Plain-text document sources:

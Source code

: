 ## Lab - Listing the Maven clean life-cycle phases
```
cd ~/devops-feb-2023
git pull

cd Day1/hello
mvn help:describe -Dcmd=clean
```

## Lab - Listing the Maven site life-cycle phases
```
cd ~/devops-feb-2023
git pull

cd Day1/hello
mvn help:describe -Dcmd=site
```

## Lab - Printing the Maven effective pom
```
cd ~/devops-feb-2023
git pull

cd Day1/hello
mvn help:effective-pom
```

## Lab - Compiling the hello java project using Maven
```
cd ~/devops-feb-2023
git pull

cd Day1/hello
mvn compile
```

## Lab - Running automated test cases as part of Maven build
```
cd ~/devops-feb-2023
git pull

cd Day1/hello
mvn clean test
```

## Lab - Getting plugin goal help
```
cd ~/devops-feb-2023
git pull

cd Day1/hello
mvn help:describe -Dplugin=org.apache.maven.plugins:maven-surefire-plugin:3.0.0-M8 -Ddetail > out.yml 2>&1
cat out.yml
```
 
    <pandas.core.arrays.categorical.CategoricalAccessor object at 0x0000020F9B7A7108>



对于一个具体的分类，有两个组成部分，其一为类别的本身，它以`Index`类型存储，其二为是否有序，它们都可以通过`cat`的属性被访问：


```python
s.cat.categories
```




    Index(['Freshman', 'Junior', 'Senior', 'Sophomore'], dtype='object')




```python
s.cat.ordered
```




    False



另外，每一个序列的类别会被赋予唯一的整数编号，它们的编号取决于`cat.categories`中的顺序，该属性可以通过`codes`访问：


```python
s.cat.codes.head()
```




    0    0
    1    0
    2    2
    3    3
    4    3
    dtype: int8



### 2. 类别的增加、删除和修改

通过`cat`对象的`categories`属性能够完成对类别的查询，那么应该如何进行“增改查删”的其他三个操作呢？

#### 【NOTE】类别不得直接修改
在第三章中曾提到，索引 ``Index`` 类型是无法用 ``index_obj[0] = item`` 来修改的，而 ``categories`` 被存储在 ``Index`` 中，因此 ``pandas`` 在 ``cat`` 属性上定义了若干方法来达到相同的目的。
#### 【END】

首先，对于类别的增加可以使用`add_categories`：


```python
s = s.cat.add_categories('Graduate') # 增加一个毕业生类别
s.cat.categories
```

#### Action item
What is needed is a copy of every line above in which "Listing" appears.

#### Response to the exercise
: ## Lab - Listing the Maven clean life-cycle phases
## Lab - Listing the Maven site life-cycle phases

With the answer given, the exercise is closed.